Work order
Copy the result of filtering the entries below for lines that include the string "design".

*** Opening Supplied records ***

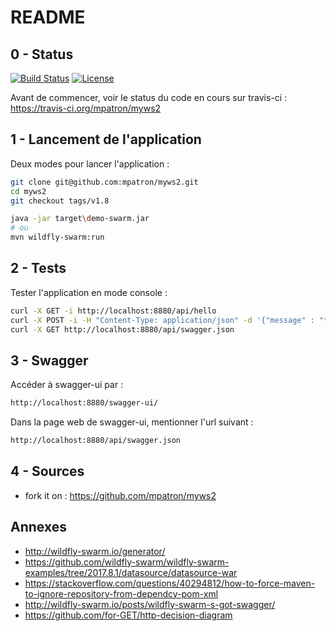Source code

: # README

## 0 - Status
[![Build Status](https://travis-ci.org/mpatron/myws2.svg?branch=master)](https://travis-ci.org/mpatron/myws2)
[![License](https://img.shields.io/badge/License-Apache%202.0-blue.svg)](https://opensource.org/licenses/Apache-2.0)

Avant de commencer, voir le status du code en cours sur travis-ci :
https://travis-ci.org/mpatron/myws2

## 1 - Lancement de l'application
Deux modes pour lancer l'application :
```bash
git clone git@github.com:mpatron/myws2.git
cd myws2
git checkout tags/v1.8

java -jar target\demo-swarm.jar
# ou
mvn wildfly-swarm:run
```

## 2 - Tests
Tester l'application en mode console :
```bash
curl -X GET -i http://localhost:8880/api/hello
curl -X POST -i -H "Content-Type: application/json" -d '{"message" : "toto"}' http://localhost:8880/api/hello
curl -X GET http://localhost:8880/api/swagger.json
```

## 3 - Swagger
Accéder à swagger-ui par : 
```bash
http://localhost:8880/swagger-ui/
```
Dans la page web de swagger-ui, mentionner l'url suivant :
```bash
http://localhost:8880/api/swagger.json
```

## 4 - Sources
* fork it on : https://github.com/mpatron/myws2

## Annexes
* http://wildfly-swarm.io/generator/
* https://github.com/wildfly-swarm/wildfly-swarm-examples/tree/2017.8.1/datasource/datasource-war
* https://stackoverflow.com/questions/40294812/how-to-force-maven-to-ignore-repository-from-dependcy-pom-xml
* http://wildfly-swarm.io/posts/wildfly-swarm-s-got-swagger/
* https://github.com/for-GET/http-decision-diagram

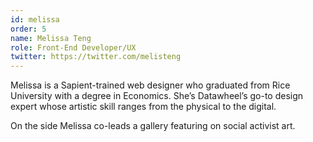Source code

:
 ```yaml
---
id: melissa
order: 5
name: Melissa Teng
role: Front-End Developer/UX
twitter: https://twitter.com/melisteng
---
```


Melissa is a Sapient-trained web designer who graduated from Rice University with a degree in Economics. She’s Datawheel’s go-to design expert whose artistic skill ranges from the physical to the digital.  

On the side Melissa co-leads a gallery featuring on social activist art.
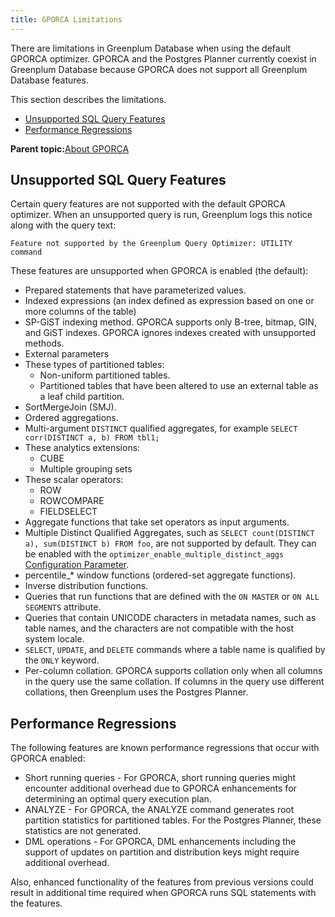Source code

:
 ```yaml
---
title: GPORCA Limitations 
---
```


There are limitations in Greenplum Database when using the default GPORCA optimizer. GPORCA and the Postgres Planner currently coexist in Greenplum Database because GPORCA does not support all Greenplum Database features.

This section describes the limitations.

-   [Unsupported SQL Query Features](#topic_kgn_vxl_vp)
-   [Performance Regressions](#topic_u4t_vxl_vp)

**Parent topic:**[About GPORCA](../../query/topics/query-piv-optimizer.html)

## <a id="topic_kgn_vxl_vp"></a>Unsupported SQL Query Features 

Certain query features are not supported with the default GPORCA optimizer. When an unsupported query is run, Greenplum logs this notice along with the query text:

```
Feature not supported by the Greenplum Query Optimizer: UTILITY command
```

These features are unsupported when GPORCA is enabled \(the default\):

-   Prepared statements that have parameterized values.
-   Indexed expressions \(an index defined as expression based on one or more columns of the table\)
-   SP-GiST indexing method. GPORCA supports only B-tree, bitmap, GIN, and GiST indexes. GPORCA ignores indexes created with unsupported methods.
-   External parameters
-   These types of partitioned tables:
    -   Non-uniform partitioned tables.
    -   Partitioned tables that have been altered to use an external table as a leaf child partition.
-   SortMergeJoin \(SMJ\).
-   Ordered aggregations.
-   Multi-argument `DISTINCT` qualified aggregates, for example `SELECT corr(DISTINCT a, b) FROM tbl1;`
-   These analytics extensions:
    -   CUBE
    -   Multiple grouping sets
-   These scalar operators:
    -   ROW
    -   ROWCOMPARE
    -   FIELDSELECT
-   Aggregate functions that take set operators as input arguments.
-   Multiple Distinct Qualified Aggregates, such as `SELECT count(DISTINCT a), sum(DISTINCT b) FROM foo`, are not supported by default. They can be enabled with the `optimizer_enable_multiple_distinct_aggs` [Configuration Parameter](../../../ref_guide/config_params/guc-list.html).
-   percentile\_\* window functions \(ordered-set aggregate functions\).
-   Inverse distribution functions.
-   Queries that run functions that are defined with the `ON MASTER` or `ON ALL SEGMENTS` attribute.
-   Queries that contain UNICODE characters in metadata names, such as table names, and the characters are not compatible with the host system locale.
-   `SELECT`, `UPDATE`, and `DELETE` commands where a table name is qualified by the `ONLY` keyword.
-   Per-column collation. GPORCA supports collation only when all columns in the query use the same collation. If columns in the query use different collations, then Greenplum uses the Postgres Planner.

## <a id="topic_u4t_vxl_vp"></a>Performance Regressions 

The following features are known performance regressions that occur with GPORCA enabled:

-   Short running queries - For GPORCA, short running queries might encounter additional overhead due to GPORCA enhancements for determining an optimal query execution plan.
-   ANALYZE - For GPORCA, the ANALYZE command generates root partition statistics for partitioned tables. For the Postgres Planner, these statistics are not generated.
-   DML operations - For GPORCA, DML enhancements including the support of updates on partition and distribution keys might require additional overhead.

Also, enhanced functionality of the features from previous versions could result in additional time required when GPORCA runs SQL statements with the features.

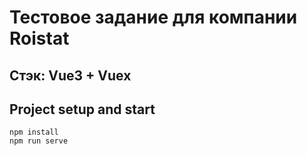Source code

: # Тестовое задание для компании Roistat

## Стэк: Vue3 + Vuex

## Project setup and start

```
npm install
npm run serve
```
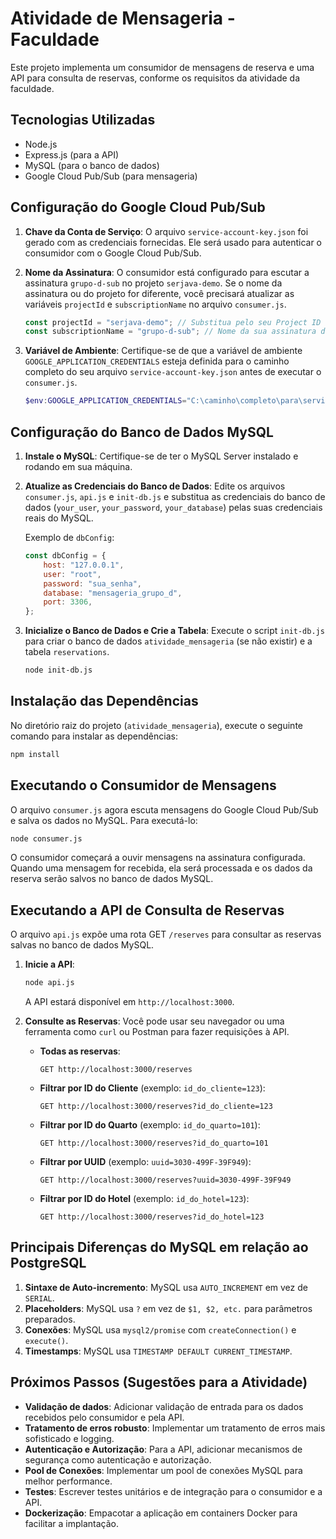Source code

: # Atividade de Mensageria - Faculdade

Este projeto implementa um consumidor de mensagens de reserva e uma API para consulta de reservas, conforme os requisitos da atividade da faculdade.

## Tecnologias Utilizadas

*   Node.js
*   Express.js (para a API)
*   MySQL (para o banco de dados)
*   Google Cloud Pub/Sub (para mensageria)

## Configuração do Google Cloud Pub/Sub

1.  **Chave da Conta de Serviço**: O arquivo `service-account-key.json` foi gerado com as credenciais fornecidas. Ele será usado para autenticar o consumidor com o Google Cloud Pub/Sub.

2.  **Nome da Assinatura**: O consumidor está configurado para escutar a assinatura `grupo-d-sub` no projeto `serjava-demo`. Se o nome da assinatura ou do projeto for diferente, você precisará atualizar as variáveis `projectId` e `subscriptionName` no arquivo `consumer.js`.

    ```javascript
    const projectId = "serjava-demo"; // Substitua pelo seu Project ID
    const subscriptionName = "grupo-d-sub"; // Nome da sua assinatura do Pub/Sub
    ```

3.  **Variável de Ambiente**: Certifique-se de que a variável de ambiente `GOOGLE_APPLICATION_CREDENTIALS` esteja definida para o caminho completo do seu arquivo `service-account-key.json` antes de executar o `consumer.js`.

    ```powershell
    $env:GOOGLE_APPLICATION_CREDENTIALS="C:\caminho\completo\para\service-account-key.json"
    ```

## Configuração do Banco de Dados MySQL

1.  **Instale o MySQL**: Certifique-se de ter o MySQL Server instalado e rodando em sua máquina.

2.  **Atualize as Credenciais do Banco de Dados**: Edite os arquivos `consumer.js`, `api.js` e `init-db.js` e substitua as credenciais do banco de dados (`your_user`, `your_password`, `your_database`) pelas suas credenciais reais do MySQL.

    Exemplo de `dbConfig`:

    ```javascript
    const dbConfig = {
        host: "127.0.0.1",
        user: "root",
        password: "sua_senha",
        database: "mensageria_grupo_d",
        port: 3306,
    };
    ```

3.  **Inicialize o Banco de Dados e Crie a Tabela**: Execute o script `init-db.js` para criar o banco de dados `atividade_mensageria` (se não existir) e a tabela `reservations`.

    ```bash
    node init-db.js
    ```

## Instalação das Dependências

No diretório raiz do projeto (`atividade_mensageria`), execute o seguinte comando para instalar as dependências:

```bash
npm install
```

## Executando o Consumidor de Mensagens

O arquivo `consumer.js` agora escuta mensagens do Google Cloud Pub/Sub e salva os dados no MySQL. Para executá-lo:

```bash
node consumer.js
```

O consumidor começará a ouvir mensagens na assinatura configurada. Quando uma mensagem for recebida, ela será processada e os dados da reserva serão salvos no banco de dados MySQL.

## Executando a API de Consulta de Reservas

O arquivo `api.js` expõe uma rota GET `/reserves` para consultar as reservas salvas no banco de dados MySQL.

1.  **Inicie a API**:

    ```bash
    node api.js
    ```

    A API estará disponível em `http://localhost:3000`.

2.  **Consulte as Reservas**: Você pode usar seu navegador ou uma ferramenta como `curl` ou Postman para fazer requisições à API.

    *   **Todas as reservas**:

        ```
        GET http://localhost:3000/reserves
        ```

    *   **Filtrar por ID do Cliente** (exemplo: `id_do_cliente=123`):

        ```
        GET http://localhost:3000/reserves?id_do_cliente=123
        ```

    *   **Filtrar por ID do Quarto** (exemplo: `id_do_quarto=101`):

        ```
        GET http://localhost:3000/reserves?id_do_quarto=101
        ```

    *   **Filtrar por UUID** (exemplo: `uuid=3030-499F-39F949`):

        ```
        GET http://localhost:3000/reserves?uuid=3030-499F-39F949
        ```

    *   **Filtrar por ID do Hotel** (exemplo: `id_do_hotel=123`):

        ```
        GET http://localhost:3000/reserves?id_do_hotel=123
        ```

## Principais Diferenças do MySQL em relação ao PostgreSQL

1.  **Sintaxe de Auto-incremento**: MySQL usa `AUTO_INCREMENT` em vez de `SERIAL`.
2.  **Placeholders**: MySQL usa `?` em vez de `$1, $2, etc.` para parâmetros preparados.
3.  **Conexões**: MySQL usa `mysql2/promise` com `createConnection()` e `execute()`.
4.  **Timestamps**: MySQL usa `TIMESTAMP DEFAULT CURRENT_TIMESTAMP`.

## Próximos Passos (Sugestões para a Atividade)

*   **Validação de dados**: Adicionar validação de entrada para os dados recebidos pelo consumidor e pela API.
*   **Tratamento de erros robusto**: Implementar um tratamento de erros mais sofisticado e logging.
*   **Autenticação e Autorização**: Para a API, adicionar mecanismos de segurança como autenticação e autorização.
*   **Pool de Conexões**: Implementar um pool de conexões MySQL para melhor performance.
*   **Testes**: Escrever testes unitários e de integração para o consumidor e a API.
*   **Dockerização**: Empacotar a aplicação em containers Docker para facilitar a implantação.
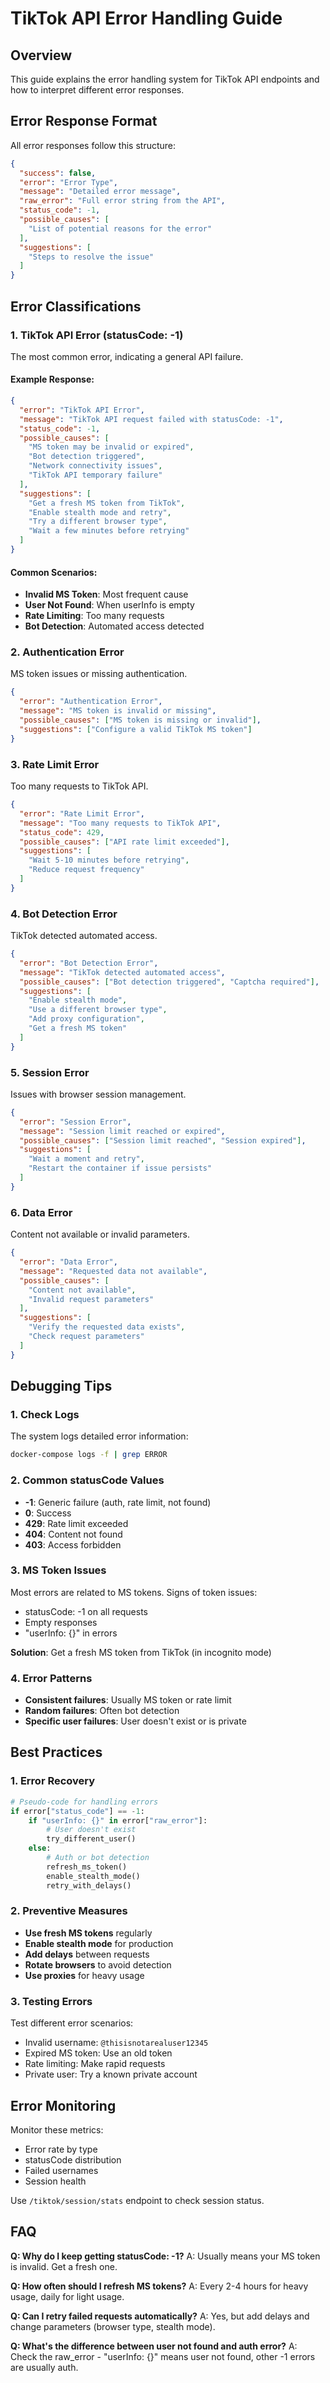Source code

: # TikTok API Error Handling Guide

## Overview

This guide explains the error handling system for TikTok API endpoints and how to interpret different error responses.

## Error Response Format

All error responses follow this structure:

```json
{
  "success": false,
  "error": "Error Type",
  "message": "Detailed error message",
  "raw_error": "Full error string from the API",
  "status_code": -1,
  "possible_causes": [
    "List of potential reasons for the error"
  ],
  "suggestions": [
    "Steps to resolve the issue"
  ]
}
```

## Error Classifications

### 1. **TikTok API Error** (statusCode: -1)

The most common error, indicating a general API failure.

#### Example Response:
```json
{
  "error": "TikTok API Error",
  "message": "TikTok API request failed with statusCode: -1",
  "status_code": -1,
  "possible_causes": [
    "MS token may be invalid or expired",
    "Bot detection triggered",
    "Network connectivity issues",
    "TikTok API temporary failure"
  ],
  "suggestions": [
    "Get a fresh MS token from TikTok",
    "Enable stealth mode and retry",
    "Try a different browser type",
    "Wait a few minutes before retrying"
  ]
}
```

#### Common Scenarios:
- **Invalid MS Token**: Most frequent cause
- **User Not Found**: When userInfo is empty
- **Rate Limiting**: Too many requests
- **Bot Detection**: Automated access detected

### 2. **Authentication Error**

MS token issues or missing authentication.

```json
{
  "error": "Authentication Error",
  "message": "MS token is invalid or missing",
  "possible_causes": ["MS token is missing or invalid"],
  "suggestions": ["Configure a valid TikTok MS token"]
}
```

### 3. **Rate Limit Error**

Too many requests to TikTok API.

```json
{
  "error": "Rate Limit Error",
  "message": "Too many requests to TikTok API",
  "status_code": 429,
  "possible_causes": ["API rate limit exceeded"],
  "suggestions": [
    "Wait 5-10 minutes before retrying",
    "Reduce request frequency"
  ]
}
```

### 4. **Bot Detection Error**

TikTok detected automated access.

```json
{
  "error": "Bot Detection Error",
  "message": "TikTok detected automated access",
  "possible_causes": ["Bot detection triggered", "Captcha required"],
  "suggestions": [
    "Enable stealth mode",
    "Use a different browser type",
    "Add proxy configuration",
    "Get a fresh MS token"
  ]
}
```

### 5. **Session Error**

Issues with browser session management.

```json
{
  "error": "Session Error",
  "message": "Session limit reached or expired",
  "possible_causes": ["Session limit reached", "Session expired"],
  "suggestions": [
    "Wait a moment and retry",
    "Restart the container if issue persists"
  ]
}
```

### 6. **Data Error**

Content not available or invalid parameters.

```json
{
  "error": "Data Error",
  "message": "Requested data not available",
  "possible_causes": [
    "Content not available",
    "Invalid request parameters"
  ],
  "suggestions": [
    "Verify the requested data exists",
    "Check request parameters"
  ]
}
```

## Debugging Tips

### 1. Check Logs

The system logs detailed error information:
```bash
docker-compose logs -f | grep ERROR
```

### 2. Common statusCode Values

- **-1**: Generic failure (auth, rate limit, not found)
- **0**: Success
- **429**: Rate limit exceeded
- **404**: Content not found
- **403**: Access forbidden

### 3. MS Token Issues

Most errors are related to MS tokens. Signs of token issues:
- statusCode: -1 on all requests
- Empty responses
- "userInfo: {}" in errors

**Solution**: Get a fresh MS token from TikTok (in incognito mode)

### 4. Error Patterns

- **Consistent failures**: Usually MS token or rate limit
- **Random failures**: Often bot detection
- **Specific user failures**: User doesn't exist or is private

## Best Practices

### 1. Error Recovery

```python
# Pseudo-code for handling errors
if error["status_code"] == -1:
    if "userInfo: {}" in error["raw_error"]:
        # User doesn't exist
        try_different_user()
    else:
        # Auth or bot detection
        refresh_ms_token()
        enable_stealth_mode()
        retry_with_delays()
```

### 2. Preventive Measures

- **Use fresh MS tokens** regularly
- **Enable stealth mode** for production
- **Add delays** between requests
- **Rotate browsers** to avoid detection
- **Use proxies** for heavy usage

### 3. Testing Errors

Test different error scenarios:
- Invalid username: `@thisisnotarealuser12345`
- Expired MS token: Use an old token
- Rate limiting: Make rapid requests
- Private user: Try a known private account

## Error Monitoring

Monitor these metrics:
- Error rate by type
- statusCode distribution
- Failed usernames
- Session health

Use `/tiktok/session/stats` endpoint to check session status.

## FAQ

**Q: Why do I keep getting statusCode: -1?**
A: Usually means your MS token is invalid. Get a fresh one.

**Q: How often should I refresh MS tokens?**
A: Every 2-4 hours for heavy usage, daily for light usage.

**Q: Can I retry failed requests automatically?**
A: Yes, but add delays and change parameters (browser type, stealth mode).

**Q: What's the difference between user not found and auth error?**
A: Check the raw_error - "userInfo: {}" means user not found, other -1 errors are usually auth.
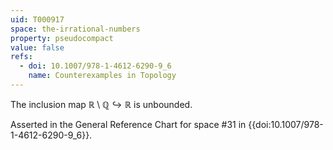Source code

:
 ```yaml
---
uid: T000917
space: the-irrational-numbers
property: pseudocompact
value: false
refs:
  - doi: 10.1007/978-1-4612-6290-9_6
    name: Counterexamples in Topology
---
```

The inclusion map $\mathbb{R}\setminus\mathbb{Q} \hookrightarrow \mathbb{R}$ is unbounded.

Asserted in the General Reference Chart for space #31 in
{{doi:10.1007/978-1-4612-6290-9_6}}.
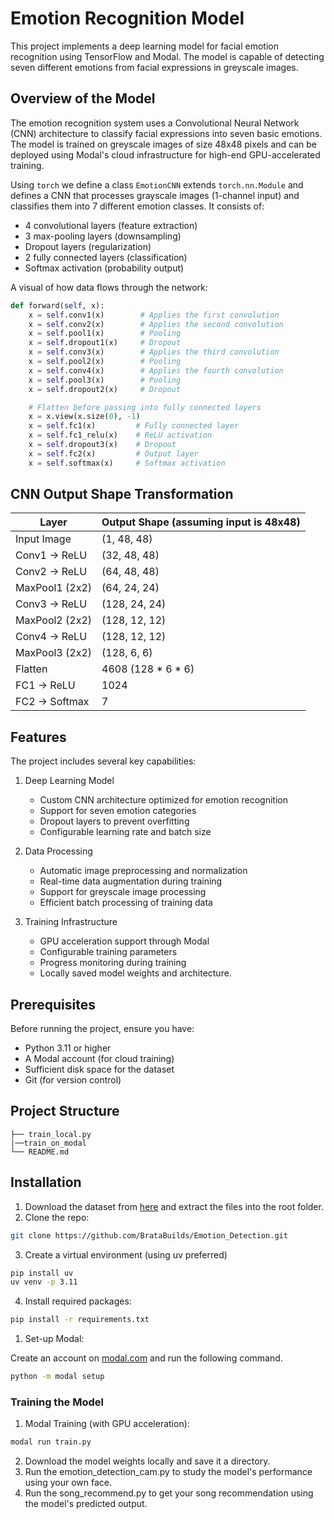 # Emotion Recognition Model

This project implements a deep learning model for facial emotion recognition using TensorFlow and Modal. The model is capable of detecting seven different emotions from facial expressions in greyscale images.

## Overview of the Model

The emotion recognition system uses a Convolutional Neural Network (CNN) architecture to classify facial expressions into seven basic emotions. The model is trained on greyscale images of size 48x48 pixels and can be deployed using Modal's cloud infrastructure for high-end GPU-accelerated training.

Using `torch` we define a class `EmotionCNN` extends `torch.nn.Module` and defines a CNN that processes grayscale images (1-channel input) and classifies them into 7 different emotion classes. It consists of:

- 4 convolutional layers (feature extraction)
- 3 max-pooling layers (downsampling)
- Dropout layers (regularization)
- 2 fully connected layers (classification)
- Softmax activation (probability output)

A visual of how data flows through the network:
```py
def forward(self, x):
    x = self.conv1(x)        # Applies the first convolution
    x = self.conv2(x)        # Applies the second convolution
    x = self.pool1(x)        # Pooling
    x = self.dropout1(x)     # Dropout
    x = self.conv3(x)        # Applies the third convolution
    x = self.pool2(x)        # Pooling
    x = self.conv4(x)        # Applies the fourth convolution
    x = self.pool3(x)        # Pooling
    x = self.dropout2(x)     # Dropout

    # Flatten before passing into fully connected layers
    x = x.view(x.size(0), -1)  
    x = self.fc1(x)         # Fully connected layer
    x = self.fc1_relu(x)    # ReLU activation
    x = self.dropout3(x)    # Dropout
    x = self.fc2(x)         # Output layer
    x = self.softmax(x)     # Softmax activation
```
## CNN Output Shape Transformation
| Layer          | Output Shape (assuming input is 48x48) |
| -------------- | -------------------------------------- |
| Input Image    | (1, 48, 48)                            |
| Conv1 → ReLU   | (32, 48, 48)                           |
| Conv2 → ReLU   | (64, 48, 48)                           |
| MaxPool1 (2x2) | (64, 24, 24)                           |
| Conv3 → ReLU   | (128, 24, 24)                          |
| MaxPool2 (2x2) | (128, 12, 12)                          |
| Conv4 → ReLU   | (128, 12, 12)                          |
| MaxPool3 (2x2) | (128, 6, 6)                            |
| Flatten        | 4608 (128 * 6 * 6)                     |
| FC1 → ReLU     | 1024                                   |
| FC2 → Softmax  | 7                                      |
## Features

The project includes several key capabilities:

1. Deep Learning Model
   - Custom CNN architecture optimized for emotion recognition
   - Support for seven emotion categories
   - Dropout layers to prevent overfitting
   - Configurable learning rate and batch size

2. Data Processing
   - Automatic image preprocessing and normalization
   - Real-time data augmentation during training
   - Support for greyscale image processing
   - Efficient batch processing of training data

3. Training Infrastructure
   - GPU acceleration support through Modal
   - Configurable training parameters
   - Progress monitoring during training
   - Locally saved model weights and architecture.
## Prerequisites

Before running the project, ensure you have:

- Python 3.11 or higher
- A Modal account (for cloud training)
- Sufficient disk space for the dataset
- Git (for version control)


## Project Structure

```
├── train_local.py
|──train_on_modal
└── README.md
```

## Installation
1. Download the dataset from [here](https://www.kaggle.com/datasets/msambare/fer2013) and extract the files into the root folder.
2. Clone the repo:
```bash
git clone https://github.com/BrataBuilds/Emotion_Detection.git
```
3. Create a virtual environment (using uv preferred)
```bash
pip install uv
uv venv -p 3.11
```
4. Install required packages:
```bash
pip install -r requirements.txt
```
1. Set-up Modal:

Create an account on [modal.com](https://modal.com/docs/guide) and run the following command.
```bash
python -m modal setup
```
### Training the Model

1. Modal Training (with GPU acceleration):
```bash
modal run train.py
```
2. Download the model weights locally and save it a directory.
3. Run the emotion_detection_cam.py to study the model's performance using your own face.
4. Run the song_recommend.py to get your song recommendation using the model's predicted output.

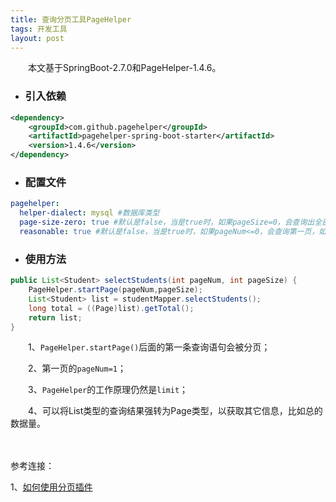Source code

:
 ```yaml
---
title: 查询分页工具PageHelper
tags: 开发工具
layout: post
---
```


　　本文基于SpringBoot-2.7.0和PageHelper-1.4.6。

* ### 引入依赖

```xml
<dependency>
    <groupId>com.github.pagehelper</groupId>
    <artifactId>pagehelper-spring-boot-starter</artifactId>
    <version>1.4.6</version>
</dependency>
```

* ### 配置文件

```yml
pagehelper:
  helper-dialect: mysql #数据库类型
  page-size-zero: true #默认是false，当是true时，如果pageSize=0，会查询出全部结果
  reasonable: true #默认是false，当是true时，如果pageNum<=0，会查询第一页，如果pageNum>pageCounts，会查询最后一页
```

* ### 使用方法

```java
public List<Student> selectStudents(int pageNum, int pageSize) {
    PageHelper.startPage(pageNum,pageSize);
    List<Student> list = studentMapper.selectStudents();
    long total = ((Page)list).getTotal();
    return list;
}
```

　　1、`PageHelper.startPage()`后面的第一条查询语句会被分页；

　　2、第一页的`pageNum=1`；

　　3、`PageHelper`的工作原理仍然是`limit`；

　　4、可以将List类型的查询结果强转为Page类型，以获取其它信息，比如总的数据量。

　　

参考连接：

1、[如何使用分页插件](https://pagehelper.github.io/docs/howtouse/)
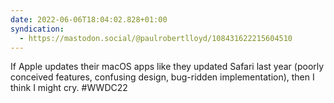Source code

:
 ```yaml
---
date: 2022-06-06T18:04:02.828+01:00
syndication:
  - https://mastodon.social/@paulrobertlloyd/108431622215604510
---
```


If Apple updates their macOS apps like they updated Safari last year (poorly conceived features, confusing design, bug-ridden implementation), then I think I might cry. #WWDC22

*** Closing Supplied records ***

Task solution
Melissa is a Sapient-trained web designer who graduated from Rice University with a degree in Economics. She’s Datawheel’s go-to design expert whose artistic skill ranges from the physical to the digital.  
If Apple updates their macOS apps like they updated Safari last year (poorly conceived features, confusing design, bug-ridden implementation), then I think I might cry. #WWDC22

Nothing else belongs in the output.